Le cercueil fut arrosé d’eau bénite et la charrette entama le trajet en direction du cimetière. Le ciel redevint sombre et menaçant et chacun craignait le retour de l’orage. On arriva cependant au cimetière et on descendit le cercueil dans la fosse. C’est alors qu’un formidable coup de tonnerre vint frapper la fosse de Menou, fendant son cercueil en deux.

Et jamais de mémoire d’homme, il n’y eut de plus belle fin de journée que celle-là : les nuages furent balayés par un grand vent qui venait de la mer, là-bas, à travers les landes et les bois chargés de parfums de l’été. Le soleil brilla comme un diamant magnifique et le ciel devint plus bleu que la mer en des pays d’éternelle jeunesse.

Une adaptation

Ce conte a été l’objet d’une adaptation par Jacky Ealet en 2015. —  EALET, Jacky et LARCHER, Guy, Paimpont en Brocéliande, Beignon, Les oiseaux de papier, 2015. [page 304] —

Jean Markale conte "Menou le herquelié"
—  EALET, Jacky et LARCHER, Guy, Paimpont en Brocéliande, Beignon, Les oiseaux de papier, 2015.
[page 303] —
Jacky Ealet

Menou le herquellier dans un conte de Patrick Lebrun

En 1982, Patrick Lebrun propose une version du thème breton des lavandières sous le titre Les lavandières de la nuit. Le conte est enregistré en conclusion d’un disque vinyle de contes et de musiques traditionnelles de Brocéliande. —  LEBRUN, Patrick, BARON, Jean, MOISSELIN, Philippe, [et al.], « Contes et musiques de Brocéliande », Mauron, 1982. —

Dans ce conte, Patrick Lebrun reprend à Jean Markale le personnage de Menou le herquelier de Beauvais et lui fait vivre une autre fin.


Bibliographie

EALET, Jacky et LARCHER, Guy, Paimpont en Brocéliande, Beignon, Les oiseaux de papier, 2015.

LEBRUN, Patrick, BARON, Jean, MOISSELIN, Philippe, [et al.], « Contes et musiques de Brocéliande », Mauron, 1982.

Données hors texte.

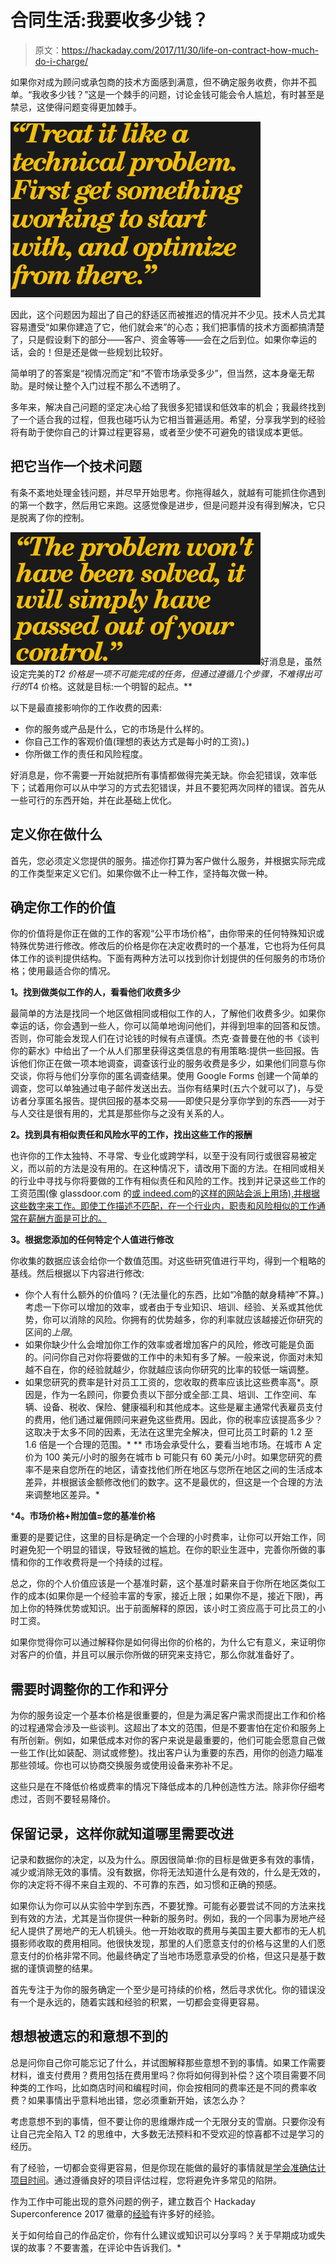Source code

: # 合同生活:我要收多少钱？

> 原文：<https://hackaday.com/2017/11/30/life-on-contract-how-much-do-i-charge/>

如果你对成为顾问或承包商的技术方面感到满意，但不确定服务收费，你并不孤单。“我收多少钱？”这是一个棘手的问题，讨论金钱可能会令人尴尬，有时甚至是禁忌，这使得问题变得更加棘手。

![](img/0eb0018582f949032f595e0540b0b8fa.png)

因此，这个问题因为超出了自己的舒适区而被推迟的情况并不少见。技术人员尤其容易遭受“如果你建造了它，他们就会来”的心态；我们把事情的技术方面都搞清楚了，只是假设剩下的部分——客户、资金等等——会在之后到位。如果你幸运的话，会的！但是还是做一些规划比较好。

简单明了的答案是“视情况而定”和“不管市场承受多少”，但当然，这本身毫无帮助。是时候让整个入门过程不那么不透明了。

多年来，解决自己问题的坚定决心给了我很多犯错误和低效率的机会；我最终找到了一个适合我的过程，但我也碰巧认为它相当普遍适用。希望，分享我学到的经验将有助于使你自己的计算过程更容易，或者至少使不可避免的错误成本更低。

## 把它当作一个技术问题

有条不紊地处理金钱问题，并尽早开始思考。你拖得越久，就越有可能抓住你遇到的第一个数字，然后用它来跑。这感觉像是进步，但是问题并没有得到解决，它只是脱离了你的控制。

![](img/3e7408b8982f4d39e0931302d0dda0f5.png)好消息是，虽然设定完美的*T2 价格是一项不可能完成的任务，但通过遵循几个步骤，不难得出可行的*T4 价格。这就是目标:一个明智的起点。**

以下是最直接影响你的工作收费的因素:

*   你的服务或产品是什么，它的市场是什么样的。
*   你自己工作的客观价值(理想的表达方式是每小时的工资)。)
*   你所做工作的责任和风险程度。

好消息是，你不需要一开始就把所有事情都做得完美无缺。你会犯错误，效率低下；试着用你可以从中学习的方式去犯错误，并且不要犯两次同样的错误。首先从一些可行的东西开始，并在此基础上优化。

## 定义你在做什么

首先，您必须定义您提供的服务。描述你打算为客户做什么服务，并根据实际完成的工作类型来定义它们。如果你做不止一种工作，坚持每次做一种。

## 确定你工作的价值

你的价值将是你正在做的工作的客观“公平市场价格”，由你带来的任何特殊知识或特殊优势进行修改。修改后的价格是你在决定收费时的一个基准，它也将为任何具体工作的谈判提供结构。下面有两种方法可以找到你计划提供的任何服务的市场价格；使用最适合你的情况。

**1。找到做类似工作的人，看看他们收费多少**

最简单的方法是找同一个地区做相同或相似工作的人，了解他们收费多少。如果你幸运的话，你会遇到一些人，你可以简单地询问他们，并得到坦率的回答和反馈。否则，你可能会发现人们在讨论钱的时候有点谨慎。杰克·查普曼在他的书《谈判你的薪水》中给出了一个从人们那里获得这类信息的有用策略:提供一些回报。告诉他们你正在做一项本地调查，调查该行业的服务收费是多少，如果他们同意与你交谈，你将与他们分享你的匿名调查结果。使用 Google Forms 创建一个简单的调查，您可以单独通过电子邮件发送出去。当你有结果时(五六个就可以了)，与受访者分享匿名报告。提供回报的基本交易——即使只是分享你学到的东西——对于与人交往是很有用的，尤其是那些你与之没有关系的人。

**2。找到具有相似责任和风险水平的工作，找出这些工作的报酬**

也许你的工作太独特、不寻常、专业化或跨学科，以至于没有同行或很容易被定义，而以前的方法是没有用的。在这种情况下，请改用下面的方法。在相同或相关的行业中寻找与你将要做的工作有相似责任和风险的工作。找到并记录这些工作的工资范围(像 glassdoor.com 的[或 indeed.com](http://www.glassdoor.com)的[这样的网站会派上用场),并根据这些数字来工作。即使工作描述不匹配，在一个行业内，职责和风险相似的工作通常在薪酬方面是可比的。](http://www.indeed.com)

**3。根据您添加的任何特定个人值进行修改**

你收集的数据应该会给你一个数值范围。对这些研究值进行平均，得到一个粗略的基线。然后根据以下内容进行修改:

*   你个人有什么额外的价值吗？(无法量化的东西，比如“冷酷的献身精神”不算。)考虑一下你可以增加的效率，或者由于专业知识、培训、经验、关系或其他优势，你可以消除的风险。你拥有的优势越多，你的利率就应该越接近你研究的区间的*上限*。
*   如果你缺少什么会增加你工作的效率或者增加客户的风险，修改可能是负面的。问问你自己对你将要做的工作中的未知有多了解。一般来说，你面对未知越不自在，你的经验就越少，你就越应该向你研究的比率的较低一端调整。
*   如果您研究的费率是针对员工工资的，您收取的费率应该比这些费率高*。原因是，作为一名顾问，你要负责以下部分或全部:工具、培训、工作空间、车辆、设备、税收、保险、健康福利和其他成本。这些是雇主通常代表雇员支付的费用，他们通过雇佣顾问来避免这些费用。因此，你的税率应该提高多少？这取决于太多不同的因素，无法在这里完全解决，但可比员工时薪的 1.2 至 1.6 倍是一个合理的范围。*
**   市场会承受什么，要看当地市场。在城市 A 定价为 100 美元/小时的服务在城市 b 可能只有 60 美元/小时。如果您研究的费率不是来自您所在的地区，请查找他们所在地区与您所在地区之间的生活成本差异，并根据该金额修改他们的数字。这不是最优的，但这是一个合理的方法来调整地区差异。*

 ***4。市场价格+附加值=您的基准价格**

重要的是要记住，这里的目标是确定一个合理的小时费率，让你可以开始工作，同时避免犯一个明显的错误，导致轻微的尴尬。在你的职业生涯中，完善你所做的事情和你的工作收费将是一个持续的过程。

总之，你的个人价值应该是一个基准时薪，这个基准时薪来自于你所在地区类似工作的成本(如果你是一个经验丰富的专家，接近上限；如果你不是，接近下限)，再加上你的特殊优势或知识。出于前面解释的原因，该小时工资应高于可比员工的小时工资。

如果你觉得你可以通过解释你是如何得出你的价格的，为什么它有意义，来证明你对客户的价值，并且可以展示你所做的研究来支持它，那么你就准备好了。

## 需要时调整你的工作和评分

为你的服务设定一个基本价格是很重要的，但是为满足客户需求而提出工作和价格的过程通常会涉及一些谈判。这超出了本文的范围，但是不要害怕在定价和服务上有所创新。例如，如果低成本对你的客户来说是最重要的，他们可能会愿意自己做一些工作(比如装配、测试或修整)。找出客户认为重要的东西，用你的创造力瞄准那些领域。你也可以协商交换服务或使用设备来弥补不足。

这些只是在不降低价格或费率的情况下降低成本的几种创造性方法。除非你仔细考虑过，否则不要轻易降价。

## 保留记录，这样你就知道哪里需要改进

记录和数据你的决定，以及为什么。原因很简单:你的目标是做更多有效的事情，减少或消除无效的事情。没有数据，你将无法知道什么是有效的，什么是无效的，你的决定将不得不来自主观的、不可靠的东西，如习惯和正确的预感。

如果你认为你可以从实验中学到东西，不要犹豫。可能有必要尝试不同的方法来找到有效的方法，尤其是当你提供一种新的服务时。例如，我的一个同事为房地产经纪人提供了房地产的无人机镜头。他一开始收取的费用与美国主要大都市的无人机摄影师收取的费用相同。他很快发现，那里的人们愿意支付的价格与这里的人们愿意支付的价格非常不同。他最终确定了当地市场愿意承受的价格，但这只是基于数据的谨慎调整的结果。

首先专注于为你的服务确定一个至少是可持续的价格，然后寻求优化。你的错误没有一个是永远的，随着实践和经验的积累，一切都会变得更容易。

## 想想被遗忘的和意想不到的

总是问你自己你可能忘记了什么，并试图解释那些意想不到的事情。如果工作需要材料，谁支付费用？费用包括在费用里吗？你将如何得到补偿？这个项目需要不同种类的工作吗，比如商店时间和编程时间，你会按相同的费率还是不同的费率收费？如果事情出乎意料地出错，您必须重新开始，该怎么办？

考虑意想不到的事情，但不要让你的思维爆炸成一个无限分支的雪崩。只要你没有让自己完全陷入 T2 的思维中，大多数无法预料和不受欢迎的惊喜都不过是学习的经历。

有了经验，一切都会变得更容易，但是你现在能做的最好的事情就是[学会准确估计项目时间](https://hackaday.com/2016/09/09/life-on-contract-estimating-project-time/)。通过遵循良好的项目评估过程，您将避免许多常见的陷阱。

作为工作中可能出现的意外问题的例子，建立数百个 Hackaday Superconference 2017 徽章的[经验](https://hackaday.com/2017/11/15/the-perils-of-developing-the-hackaday-superconference-badge/)有许多好的经验。

关于如何给自己的作品定价，你有什么建议或知识可以分享吗？关于早期成功或失误的故事？不要害羞，在评论中告诉我们。*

MARKALE, Jean, Contes et légendes de Brocéliande, Ploërmel, Les Éditions du Ploërmelais, 1961, 48 p.

MARKALE, Jean, Contes populaires de toutes les Bretagne, Rennes, Ouest-France, 1977.


↑ 1 • Le mot herquellier ou herquelier ou herquelié a plusieurs sens : journalier, mauvais ouvrier, vagabond, bon à rien. Il est voisin de « trimardeur » ou de « chemineau ».